→ **Work instructions**: Look through the data below for the line with "sticky | 是否使用粘性定位布局" and the line with "object_ | - |", then output those two and all lines in between, exactly as written.

→ **Data to use**:
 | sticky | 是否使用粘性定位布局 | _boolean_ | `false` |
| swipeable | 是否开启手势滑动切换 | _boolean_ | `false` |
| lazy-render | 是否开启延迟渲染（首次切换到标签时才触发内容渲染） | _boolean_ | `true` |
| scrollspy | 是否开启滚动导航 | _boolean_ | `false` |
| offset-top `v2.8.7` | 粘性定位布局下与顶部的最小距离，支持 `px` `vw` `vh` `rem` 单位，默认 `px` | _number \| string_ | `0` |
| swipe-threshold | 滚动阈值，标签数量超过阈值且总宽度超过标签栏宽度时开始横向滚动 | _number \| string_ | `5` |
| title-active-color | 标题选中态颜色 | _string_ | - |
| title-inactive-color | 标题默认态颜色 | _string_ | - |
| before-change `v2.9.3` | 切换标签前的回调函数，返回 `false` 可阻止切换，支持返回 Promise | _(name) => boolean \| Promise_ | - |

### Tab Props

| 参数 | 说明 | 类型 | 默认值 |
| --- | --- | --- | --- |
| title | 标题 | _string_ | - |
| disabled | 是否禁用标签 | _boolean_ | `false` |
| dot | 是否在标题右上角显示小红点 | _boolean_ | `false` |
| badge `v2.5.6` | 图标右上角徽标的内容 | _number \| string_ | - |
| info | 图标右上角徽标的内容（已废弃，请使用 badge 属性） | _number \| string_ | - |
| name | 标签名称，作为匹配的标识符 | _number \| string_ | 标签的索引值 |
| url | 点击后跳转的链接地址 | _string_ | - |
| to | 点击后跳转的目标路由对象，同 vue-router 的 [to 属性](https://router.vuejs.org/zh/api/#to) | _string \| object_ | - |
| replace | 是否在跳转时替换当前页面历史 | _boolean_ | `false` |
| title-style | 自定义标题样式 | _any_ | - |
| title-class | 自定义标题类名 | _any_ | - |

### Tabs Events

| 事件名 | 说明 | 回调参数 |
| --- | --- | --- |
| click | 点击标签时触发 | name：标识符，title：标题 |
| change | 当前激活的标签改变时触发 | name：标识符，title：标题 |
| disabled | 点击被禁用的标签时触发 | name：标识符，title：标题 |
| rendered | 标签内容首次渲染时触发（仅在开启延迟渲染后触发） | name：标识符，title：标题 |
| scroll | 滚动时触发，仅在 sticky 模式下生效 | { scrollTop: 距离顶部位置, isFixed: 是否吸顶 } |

---

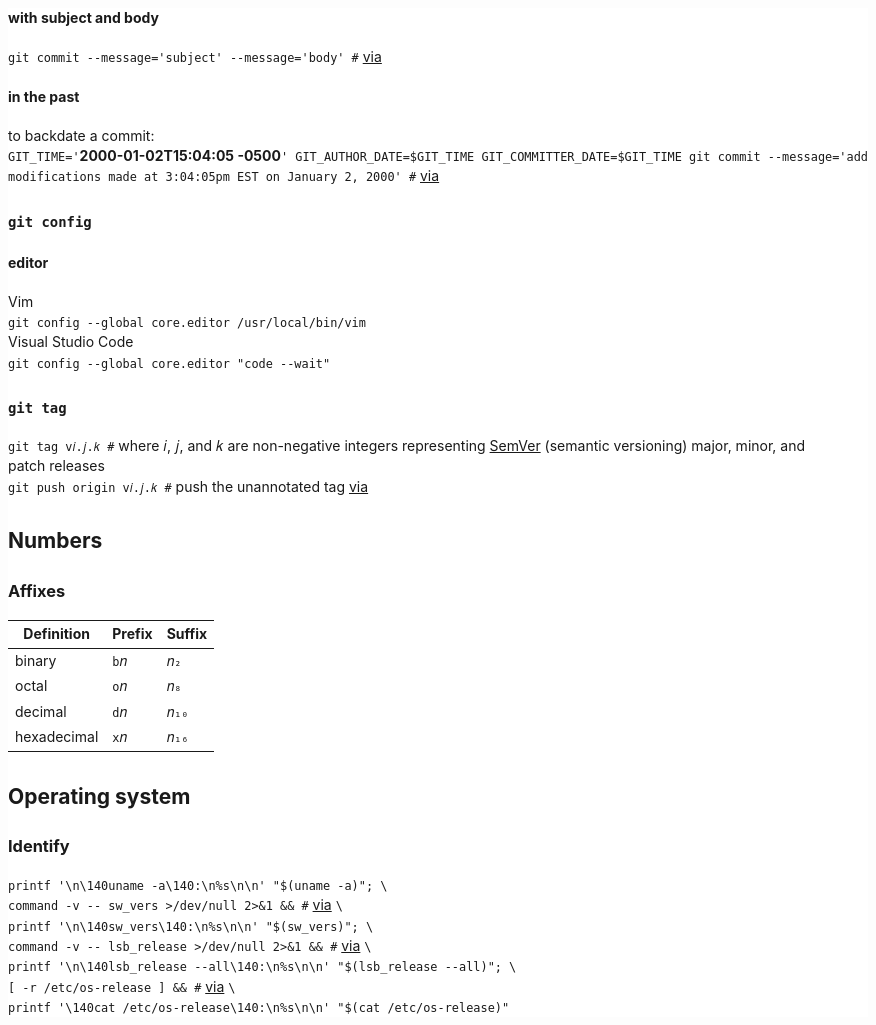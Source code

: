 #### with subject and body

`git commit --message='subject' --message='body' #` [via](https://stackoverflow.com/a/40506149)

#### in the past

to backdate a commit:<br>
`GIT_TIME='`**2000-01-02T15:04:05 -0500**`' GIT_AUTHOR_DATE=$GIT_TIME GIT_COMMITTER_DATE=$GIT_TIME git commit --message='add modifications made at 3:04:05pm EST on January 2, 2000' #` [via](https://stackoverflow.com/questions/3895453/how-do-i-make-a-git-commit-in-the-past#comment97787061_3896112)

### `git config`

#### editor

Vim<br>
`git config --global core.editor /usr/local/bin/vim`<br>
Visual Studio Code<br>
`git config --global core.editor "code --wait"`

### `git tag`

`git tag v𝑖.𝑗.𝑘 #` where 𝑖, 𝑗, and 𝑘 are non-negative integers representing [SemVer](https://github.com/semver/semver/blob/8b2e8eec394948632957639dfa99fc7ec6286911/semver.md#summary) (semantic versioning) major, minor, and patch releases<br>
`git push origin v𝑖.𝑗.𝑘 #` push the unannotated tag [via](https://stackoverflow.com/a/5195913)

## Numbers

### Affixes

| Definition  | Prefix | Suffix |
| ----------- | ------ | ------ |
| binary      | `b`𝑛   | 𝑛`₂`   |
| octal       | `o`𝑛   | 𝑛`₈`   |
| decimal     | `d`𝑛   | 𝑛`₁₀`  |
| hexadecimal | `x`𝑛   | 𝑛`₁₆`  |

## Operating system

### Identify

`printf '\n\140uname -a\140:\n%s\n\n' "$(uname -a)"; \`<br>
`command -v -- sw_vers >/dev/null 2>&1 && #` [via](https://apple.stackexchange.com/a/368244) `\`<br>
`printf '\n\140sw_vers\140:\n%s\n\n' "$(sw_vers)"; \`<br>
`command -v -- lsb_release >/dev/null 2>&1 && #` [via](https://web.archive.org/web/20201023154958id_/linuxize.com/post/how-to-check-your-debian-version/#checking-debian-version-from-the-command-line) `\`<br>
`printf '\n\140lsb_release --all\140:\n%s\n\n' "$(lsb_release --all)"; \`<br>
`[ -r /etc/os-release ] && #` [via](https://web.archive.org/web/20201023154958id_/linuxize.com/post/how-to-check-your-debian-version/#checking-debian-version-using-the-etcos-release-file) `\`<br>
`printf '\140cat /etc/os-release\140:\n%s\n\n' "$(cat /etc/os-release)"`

--

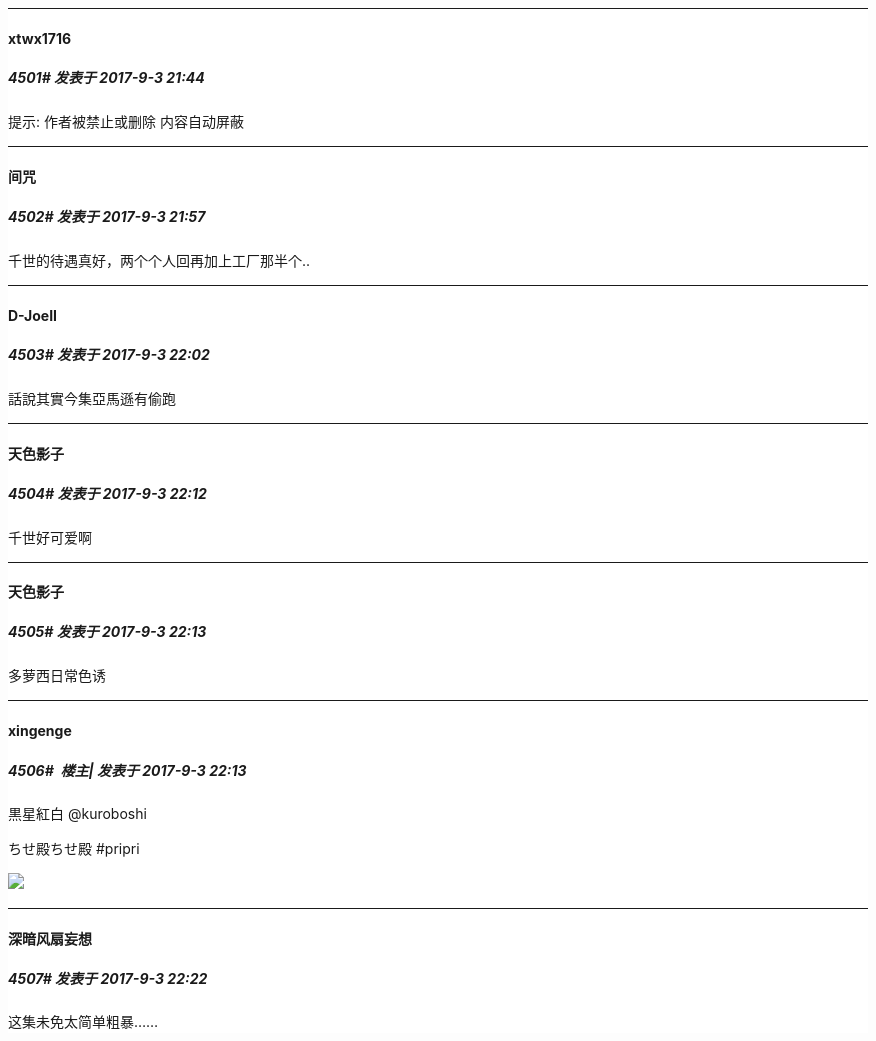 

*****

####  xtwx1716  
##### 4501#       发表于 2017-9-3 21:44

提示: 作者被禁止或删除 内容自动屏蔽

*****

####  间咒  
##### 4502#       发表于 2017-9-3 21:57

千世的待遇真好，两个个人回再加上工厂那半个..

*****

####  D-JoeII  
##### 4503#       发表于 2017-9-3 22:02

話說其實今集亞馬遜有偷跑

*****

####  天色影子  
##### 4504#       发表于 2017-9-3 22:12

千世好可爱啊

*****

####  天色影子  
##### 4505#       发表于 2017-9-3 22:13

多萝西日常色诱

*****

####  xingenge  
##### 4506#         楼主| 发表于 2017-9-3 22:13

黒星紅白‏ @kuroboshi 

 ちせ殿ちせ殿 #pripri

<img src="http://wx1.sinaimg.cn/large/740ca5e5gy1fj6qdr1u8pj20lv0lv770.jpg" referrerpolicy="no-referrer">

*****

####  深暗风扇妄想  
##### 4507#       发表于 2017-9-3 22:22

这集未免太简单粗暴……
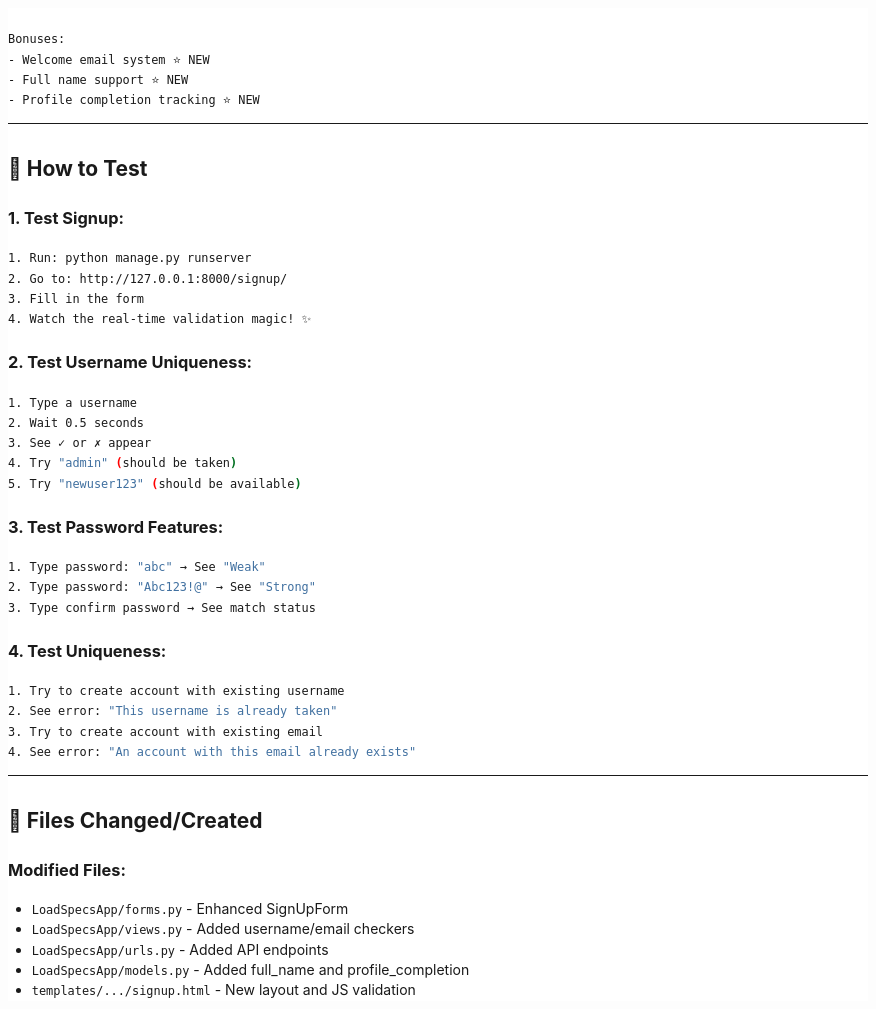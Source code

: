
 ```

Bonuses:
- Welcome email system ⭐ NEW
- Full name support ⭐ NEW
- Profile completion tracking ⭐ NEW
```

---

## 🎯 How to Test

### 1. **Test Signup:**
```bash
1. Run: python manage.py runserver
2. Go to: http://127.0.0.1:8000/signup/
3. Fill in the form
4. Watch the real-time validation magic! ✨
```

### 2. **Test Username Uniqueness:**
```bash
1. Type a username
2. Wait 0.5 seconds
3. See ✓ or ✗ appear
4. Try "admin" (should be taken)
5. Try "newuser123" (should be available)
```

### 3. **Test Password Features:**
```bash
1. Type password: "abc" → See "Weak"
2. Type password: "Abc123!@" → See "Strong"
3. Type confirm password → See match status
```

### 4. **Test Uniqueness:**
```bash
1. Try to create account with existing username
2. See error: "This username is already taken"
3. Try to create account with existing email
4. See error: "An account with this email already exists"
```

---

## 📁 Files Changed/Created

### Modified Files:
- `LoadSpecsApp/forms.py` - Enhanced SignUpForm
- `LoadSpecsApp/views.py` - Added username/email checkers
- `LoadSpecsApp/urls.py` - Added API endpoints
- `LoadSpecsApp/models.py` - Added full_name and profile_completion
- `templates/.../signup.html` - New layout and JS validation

→ **Output of the task**:
 | sticky | 是否使用粘性定位布局 | _boolean_ | `false` |
| swipeable | 是否开启手势滑动切换 | _boolean_ | `false` |
| lazy-render | 是否开启延迟渲染（首次切换到标签时才触发内容渲染） | _boolean_ | `true` |
| scrollspy | 是否开启滚动导航 | _boolean_ | `false` |
| offset-top `v2.8.7` | 粘性定位布局下与顶部的最小距离，支持 `px` `vw` `vh` `rem` 单位，默认 `px` | _number \| string_ | `0` |
| swipe-threshold | 滚动阈值，标签数量超过阈值且总宽度超过标签栏宽度时开始横向滚动 | _number \| string_ | `5` |
| title-active-color | 标题选中态颜色 | _string_ | - |
| title-inactive-color | 标题默认态颜色 | _string_ | - |
| before-change `v2.9.3` | 切换标签前的回调函数，返回 `false` 可阻止切换，支持返回 Promise | _(name) => boolean \| Promise_ | - |

### Tab Props

| 参数 | 说明 | 类型 | 默认值 |
| --- | --- | --- | --- |
| title | 标题 | _string_ | - |
| disabled | 是否禁用标签 | _boolean_ | `false` |
| dot | 是否在标题右上角显示小红点 | _boolean_ | `false` |
| badge `v2.5.6` | 图标右上角徽标的内容 | _number \| string_ | - |
| info | 图标右上角徽标的内容（已废弃，请使用 badge 属性） | _number \| string_ | - |
| name | 标签名称，作为匹配的标识符 | _number \| string_ | 标签的索引值 |
| url | 点击后跳转的链接地址 | _string_ | - |
| to | 点击后跳转的目标路由对象，同 vue-router 的 [to 属性](https://router.vuejs.org/zh/api/#to) | _string \| object_ | - |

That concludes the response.